Exercise instructions
Restate word for word the lines of the entries below, starting with the line that holds "The aim of this" and ending with the line that holds "To attempt answering", and no others.

──────── Input ────────

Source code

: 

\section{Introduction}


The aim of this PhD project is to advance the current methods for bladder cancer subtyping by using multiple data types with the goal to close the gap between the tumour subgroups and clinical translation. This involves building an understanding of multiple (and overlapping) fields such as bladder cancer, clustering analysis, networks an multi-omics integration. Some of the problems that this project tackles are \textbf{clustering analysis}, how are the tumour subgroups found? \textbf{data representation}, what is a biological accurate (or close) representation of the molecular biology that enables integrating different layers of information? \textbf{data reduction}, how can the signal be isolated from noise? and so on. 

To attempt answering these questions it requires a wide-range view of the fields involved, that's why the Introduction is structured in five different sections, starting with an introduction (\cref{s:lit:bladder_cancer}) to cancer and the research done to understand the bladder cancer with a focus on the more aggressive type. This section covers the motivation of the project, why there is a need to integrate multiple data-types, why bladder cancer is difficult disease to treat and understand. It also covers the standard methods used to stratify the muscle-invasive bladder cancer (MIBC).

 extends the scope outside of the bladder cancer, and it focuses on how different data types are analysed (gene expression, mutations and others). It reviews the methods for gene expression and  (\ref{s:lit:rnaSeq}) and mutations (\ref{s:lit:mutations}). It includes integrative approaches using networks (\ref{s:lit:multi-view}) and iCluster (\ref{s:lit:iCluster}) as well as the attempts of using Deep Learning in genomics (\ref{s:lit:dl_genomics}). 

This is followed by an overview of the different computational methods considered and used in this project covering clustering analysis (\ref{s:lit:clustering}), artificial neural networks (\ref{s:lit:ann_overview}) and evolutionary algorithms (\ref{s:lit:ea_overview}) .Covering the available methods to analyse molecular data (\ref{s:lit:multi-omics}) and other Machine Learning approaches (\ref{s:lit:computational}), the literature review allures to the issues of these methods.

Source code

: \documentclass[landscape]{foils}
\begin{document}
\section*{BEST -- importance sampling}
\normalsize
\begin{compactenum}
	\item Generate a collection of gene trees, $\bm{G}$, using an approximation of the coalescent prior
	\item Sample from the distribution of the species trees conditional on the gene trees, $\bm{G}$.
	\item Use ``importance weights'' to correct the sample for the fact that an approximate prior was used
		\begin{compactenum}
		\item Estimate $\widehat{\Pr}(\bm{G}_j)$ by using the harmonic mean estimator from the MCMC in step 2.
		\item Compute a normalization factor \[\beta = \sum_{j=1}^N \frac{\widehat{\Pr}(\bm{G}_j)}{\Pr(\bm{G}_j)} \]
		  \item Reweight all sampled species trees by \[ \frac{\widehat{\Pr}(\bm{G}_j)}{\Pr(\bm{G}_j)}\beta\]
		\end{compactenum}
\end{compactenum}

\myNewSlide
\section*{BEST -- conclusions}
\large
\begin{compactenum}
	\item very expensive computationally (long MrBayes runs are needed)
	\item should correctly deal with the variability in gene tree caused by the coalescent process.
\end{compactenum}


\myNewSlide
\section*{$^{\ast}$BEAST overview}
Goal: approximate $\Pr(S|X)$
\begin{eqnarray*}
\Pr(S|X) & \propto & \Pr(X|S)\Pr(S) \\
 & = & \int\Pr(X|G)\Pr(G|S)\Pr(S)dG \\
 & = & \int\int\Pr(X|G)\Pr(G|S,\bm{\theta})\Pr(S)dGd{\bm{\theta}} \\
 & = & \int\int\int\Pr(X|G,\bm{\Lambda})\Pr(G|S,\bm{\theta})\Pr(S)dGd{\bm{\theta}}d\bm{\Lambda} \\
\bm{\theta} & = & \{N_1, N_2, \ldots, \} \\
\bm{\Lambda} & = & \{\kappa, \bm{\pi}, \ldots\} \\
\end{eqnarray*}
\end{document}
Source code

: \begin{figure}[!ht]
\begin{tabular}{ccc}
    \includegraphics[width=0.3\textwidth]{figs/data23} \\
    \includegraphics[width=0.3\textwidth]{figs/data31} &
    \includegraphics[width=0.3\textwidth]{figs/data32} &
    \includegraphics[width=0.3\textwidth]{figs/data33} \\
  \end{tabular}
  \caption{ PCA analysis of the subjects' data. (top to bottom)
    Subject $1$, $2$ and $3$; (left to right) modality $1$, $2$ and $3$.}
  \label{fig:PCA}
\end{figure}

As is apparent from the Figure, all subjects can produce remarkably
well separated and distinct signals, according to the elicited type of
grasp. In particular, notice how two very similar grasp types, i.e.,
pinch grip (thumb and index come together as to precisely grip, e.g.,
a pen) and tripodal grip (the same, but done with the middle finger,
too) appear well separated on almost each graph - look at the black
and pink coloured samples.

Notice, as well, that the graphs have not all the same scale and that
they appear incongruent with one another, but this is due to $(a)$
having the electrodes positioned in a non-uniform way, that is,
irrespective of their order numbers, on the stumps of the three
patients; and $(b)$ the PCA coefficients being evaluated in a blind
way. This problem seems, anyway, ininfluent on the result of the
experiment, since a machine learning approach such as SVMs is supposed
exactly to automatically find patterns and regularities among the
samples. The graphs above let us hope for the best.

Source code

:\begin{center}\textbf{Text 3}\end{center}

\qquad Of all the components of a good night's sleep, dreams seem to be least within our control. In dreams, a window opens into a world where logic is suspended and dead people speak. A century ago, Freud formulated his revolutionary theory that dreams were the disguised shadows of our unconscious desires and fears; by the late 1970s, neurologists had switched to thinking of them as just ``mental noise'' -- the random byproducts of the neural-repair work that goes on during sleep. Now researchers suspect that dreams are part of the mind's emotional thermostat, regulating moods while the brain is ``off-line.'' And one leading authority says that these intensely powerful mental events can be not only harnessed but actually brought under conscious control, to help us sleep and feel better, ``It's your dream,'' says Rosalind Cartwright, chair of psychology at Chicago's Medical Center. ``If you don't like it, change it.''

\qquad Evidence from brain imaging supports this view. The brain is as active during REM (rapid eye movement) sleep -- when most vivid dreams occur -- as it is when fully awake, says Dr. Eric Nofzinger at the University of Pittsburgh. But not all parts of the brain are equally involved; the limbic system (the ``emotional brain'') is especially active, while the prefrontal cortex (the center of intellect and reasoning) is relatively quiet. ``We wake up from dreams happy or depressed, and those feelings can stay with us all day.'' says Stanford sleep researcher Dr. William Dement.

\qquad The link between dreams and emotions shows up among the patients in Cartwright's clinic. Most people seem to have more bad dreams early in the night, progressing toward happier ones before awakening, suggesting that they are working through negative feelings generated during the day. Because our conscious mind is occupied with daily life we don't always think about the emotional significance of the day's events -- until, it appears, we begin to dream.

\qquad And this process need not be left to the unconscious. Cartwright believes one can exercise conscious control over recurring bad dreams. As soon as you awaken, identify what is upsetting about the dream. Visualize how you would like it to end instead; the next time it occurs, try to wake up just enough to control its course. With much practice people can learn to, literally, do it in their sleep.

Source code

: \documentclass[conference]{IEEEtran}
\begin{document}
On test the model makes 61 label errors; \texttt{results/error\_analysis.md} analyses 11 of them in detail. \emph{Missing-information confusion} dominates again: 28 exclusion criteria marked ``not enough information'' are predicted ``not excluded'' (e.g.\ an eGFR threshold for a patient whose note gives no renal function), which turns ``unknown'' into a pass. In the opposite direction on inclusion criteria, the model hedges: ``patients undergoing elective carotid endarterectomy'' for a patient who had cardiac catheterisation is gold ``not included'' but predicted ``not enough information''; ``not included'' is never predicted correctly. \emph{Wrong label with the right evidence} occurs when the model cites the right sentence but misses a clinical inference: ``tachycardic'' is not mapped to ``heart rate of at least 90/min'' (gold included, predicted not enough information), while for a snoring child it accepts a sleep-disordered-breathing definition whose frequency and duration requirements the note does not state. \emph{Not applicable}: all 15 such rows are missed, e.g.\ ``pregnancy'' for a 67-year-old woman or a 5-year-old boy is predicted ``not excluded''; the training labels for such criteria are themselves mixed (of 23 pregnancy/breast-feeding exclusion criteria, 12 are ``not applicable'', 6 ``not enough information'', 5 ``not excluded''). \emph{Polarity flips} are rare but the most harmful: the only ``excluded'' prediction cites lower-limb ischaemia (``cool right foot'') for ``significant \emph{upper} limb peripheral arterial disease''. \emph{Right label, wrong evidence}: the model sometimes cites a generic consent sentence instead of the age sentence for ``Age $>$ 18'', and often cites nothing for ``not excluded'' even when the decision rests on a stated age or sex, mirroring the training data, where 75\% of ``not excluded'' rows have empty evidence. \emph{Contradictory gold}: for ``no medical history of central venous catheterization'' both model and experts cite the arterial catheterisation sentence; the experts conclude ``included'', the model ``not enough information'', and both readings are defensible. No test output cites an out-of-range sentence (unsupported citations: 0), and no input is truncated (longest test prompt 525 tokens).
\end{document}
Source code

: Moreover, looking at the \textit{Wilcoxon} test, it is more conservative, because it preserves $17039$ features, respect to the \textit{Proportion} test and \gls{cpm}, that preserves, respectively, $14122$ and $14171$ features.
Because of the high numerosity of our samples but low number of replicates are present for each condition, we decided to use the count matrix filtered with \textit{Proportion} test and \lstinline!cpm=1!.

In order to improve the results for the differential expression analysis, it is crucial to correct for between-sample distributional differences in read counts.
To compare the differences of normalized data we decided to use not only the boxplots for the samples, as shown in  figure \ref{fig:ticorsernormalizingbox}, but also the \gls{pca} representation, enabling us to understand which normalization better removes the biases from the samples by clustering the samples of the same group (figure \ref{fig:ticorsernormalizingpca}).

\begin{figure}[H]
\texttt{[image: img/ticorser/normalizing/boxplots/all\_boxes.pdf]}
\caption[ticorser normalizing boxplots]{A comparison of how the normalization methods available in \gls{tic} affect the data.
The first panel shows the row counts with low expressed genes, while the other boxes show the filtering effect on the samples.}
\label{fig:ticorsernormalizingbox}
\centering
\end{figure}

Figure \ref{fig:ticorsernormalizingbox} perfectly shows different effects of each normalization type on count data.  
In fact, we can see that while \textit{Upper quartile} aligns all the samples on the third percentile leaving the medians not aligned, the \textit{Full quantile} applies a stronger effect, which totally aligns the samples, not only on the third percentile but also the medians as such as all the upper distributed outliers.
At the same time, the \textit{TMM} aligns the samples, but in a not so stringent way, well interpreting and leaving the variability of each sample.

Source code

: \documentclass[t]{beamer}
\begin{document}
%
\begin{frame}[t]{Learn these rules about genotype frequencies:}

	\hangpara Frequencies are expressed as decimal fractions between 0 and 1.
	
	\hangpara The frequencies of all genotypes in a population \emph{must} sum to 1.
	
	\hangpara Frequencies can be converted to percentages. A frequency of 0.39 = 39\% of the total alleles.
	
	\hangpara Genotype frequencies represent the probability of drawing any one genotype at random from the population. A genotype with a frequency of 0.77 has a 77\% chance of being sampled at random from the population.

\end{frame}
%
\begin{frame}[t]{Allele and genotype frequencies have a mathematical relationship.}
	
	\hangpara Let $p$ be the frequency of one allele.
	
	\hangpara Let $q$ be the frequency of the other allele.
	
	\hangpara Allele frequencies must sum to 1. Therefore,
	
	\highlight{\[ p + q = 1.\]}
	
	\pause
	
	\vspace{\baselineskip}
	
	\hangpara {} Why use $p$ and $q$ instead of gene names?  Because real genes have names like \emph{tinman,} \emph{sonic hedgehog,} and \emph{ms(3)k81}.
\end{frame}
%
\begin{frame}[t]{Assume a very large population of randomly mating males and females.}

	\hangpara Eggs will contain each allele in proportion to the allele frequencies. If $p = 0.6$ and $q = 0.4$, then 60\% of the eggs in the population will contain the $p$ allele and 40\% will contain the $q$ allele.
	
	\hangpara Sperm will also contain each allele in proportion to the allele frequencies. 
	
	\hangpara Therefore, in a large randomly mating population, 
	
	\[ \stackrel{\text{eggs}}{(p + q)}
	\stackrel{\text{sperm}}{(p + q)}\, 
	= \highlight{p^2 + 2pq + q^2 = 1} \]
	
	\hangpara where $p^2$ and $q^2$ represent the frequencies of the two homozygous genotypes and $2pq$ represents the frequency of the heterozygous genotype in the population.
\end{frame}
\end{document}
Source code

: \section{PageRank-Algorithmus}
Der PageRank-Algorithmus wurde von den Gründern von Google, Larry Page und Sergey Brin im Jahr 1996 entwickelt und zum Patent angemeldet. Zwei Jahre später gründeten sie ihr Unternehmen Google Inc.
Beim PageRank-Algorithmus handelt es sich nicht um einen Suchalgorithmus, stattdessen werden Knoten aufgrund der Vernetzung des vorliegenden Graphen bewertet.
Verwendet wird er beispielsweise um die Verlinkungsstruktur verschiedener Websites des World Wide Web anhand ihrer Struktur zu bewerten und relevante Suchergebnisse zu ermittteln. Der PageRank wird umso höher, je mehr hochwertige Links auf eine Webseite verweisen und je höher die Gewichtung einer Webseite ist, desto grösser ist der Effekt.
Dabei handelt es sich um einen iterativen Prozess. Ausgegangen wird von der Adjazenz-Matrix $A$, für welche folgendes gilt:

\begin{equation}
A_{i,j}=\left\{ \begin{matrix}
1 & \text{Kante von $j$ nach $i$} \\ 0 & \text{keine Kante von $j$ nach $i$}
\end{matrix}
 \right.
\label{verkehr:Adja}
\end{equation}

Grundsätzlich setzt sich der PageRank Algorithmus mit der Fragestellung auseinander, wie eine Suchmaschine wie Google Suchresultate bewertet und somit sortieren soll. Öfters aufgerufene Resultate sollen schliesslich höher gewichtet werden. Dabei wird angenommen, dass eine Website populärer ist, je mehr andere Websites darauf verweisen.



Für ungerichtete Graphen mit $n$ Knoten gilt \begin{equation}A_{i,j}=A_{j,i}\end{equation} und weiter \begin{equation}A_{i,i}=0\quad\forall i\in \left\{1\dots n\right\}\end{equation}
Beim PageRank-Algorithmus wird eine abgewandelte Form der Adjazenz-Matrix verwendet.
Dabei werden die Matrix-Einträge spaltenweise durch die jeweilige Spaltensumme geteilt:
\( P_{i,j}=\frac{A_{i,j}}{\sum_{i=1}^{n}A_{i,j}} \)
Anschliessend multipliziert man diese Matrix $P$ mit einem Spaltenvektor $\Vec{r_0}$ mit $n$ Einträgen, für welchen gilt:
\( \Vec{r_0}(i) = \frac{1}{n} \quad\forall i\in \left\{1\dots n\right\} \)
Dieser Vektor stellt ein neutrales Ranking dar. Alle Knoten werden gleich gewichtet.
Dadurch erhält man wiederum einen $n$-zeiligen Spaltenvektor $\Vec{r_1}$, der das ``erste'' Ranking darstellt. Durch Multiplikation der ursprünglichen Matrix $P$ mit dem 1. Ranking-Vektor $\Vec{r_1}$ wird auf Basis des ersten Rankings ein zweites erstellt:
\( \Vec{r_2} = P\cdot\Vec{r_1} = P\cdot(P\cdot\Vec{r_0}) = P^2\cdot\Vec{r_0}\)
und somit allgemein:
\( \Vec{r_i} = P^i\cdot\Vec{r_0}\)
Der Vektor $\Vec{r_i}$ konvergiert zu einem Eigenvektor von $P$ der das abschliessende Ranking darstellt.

────────

Result for this exercise
The aim of this PhD project is to advance the current methods for bladder cancer subtyping by using multiple data types with the goal to close the gap between the tumour subgroups and clinical translation. This involves building an understanding of multiple (and overlapping) fields such as bladder cancer, clustering analysis, networks an multi-omics integration. Some of the problems that this project tackles are \textbf{clustering analysis}, how are the tumour subgroups found? \textbf{data representation}, what is a biological accurate (or close) representation of the molecular biology that enables integrating different layers of information? \textbf{data reduction}, how can the signal be isolated from noise? and so on. 

To attempt answering these questions it requires a wide-range view of the fields involved, that's why the Introduction is structured in five different sections, starting with an introduction (\cref{s:lit:bladder_cancer}) to cancer and the research done to understand the bladder cancer with a focus on the more aggressive type. This section covers the motivation of the project, why there is a need to integrate multiple data-types, why bladder cancer is difficult disease to treat and understand. It also covers the standard methods used to stratify the muscle-invasive bladder cancer (MIBC).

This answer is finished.